# Здравствуйте и Здорова



## turkjey5

Эти приветствия отличаются?
Заранее большое спасибо!!

М: Здравствуйте, дорогие мои. 
Один голос: Здорова.


----------



## gvozd

Здоро́в*о* is very informal, it is possible between close friends, здравствуйте is formal.


----------



## Prower

Well, if you need to be rude or show a deviant behavior (which can be needed sometimes) you could use it in formal situations. Or, on the other hand, a person may say "здравствуйте" to you but you know that this person shouldn't be using a formal tone with you because you have been interacting like friends then you could say "Здорово" to remind the person that you are quite aware of the fact that both of you have crossed the line of formality and have every right to act and speak as friends would do.


----------



## e2-e4 X

Кстати сказать, совершенно необязательно имеется ошибка. Говорить при встрече с хорошо и неформально знакомой женщиной/девушкой "здоров*а*" — самое доброе дело, звучит очень по-деревенски. Когда я прочитал диалог, мне представился какой-нибудь сельсовет, выступает женщина. Она здоровается со слушателями, и какой-то шутник из собрания выкрикивает в ответ: "Здорова!"

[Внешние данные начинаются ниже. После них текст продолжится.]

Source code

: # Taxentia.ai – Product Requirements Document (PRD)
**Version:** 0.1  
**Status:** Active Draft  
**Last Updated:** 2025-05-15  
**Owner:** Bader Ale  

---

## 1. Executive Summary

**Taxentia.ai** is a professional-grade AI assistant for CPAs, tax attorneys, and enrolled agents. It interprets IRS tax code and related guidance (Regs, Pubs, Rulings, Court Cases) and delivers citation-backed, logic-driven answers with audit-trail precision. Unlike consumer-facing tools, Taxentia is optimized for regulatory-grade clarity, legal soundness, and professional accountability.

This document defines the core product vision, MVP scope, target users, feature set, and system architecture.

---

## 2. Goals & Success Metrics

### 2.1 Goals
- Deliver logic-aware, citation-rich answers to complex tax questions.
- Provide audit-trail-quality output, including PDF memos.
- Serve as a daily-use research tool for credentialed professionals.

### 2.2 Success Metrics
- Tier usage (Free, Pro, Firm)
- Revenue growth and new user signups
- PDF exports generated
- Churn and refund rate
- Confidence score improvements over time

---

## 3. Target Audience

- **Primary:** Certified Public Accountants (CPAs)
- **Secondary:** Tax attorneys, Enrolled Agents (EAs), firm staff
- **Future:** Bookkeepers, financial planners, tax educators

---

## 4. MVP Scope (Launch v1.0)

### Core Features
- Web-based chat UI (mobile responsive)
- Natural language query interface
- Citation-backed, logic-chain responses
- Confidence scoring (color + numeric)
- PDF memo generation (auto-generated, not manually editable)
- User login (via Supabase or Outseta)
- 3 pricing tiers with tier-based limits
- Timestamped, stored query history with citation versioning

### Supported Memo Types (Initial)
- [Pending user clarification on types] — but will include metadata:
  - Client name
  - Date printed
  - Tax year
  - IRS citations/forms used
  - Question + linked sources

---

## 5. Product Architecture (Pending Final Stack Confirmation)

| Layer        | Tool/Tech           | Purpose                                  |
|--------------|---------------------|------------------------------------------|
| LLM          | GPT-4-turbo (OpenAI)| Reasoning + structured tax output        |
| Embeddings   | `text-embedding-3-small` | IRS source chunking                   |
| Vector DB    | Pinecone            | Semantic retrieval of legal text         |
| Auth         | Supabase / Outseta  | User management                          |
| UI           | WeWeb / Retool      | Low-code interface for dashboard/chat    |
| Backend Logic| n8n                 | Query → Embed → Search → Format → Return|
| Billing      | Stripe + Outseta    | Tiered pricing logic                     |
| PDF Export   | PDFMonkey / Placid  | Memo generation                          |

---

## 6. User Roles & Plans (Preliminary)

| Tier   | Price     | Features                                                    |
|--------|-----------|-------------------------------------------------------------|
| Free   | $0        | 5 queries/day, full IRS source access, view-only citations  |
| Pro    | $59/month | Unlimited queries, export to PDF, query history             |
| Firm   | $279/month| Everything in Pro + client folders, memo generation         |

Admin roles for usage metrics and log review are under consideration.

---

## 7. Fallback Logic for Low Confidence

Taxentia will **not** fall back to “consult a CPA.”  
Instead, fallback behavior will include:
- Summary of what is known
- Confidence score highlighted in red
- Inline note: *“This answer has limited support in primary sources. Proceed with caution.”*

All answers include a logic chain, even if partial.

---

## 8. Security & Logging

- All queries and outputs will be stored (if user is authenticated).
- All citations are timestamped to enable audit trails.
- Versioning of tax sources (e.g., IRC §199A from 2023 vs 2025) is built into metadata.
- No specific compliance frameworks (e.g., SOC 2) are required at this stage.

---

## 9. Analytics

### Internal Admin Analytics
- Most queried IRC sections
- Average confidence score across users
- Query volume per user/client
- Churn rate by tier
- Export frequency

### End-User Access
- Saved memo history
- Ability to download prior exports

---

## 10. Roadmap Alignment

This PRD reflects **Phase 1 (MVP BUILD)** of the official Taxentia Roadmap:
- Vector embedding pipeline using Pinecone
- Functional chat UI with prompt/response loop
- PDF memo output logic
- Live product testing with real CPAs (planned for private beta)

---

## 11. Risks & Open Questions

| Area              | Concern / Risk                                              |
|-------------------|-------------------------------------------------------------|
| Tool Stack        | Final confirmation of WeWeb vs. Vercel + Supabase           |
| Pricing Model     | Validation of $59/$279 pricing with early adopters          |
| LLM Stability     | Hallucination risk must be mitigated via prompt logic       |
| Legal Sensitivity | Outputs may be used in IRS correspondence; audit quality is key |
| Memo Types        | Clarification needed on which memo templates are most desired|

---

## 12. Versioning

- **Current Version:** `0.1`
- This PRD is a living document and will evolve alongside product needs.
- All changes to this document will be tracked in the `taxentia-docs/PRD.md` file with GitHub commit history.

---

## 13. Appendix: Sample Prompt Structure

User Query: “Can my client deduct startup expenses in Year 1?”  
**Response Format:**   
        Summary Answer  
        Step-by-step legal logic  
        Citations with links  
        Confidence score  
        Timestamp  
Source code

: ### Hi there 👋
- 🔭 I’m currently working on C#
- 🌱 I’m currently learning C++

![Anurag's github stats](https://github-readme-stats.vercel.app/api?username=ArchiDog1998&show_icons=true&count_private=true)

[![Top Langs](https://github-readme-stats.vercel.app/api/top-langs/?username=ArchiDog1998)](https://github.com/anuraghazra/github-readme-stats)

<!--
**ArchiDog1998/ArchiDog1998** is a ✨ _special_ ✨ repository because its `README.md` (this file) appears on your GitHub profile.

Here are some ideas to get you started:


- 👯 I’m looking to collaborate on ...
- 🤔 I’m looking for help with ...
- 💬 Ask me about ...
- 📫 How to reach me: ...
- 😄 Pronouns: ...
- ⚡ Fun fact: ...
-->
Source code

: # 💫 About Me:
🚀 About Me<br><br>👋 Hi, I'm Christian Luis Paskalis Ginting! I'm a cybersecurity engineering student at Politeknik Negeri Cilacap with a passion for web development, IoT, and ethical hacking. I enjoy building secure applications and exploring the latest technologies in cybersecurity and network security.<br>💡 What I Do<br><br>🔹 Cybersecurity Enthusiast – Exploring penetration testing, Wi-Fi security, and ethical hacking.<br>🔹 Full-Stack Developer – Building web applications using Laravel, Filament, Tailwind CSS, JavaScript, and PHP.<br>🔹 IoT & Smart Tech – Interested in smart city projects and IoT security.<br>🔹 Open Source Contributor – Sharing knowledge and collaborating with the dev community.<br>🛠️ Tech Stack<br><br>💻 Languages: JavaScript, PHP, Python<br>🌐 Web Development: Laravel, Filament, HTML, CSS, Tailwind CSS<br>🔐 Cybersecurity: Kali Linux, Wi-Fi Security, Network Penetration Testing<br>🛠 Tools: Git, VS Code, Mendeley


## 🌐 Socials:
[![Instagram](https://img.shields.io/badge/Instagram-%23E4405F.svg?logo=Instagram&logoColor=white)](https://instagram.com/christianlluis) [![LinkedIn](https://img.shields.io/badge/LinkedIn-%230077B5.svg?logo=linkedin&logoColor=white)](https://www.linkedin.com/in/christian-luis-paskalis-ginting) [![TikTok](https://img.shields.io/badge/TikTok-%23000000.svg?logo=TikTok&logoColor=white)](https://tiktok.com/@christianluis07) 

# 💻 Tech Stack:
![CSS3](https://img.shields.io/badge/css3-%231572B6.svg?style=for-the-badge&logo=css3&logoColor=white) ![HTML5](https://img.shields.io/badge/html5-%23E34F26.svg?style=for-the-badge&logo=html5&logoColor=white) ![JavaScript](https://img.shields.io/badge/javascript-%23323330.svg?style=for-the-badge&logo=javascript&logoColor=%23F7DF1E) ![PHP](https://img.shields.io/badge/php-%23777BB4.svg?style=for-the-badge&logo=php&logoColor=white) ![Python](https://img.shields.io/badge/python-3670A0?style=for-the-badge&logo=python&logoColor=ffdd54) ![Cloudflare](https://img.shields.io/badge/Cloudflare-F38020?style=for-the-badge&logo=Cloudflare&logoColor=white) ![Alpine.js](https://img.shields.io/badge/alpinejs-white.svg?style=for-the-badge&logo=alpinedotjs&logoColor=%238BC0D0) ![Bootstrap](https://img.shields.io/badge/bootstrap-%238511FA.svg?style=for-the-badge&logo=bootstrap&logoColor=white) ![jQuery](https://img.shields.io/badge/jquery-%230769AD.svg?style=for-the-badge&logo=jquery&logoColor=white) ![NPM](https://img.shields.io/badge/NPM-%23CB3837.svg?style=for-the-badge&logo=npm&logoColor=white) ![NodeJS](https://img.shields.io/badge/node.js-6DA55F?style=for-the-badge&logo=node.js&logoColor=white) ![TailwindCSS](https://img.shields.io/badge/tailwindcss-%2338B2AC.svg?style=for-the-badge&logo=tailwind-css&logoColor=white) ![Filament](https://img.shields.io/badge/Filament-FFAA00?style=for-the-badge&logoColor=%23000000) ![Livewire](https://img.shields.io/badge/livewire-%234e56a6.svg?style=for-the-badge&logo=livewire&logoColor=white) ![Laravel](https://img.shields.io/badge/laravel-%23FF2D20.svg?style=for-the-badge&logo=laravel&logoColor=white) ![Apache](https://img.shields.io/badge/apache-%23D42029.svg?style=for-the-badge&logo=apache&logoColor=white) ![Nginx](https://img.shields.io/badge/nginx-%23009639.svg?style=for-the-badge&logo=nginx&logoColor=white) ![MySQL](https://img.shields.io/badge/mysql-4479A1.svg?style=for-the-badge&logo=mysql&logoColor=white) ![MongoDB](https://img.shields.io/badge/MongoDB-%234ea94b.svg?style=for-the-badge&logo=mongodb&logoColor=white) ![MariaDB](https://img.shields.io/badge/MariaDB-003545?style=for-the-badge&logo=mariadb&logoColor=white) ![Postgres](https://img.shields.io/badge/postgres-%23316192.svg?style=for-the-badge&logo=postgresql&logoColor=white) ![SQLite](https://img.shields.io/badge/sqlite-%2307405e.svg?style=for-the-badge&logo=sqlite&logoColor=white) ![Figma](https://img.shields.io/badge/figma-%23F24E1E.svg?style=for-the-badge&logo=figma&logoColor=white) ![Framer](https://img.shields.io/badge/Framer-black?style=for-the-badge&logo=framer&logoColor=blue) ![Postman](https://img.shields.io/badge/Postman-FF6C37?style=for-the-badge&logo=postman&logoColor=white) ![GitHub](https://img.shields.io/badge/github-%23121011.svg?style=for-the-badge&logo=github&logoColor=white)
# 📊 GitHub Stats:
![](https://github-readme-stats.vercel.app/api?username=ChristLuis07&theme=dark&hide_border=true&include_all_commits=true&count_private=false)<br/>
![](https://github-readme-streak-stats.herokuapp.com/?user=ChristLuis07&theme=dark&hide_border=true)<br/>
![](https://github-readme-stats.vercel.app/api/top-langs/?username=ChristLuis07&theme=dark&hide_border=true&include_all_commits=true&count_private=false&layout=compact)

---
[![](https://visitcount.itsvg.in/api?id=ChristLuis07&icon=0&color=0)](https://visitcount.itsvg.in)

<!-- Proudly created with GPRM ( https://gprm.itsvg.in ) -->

Точно так же есть ещё приветствие "здоров!" для обращения к мужчине. Звучит тоже шутливо и, я бы сказал, самоиронично.

Разумеется, здесь, как и везде, очень плохую роль играет отсутствие контекста.


----------



## gvozd

e2-e4 X said:


> Точно так же есть ещё приветствие "здоров!" для обращения к мужчине. Звучит тоже шутливо и, я бы сказал, *самоиронично*.



Непонятно весьма. "Самоиронично" означает, что ирония направлена говорящим на него самого. С какой стати мне иронизировать над собой, здороваясь с кем-то?


----------



## e2-e4 X

gvozd said:


> Непонятно весьма. "Самоиронично" означает, что ирония направлена говорящим на него самого.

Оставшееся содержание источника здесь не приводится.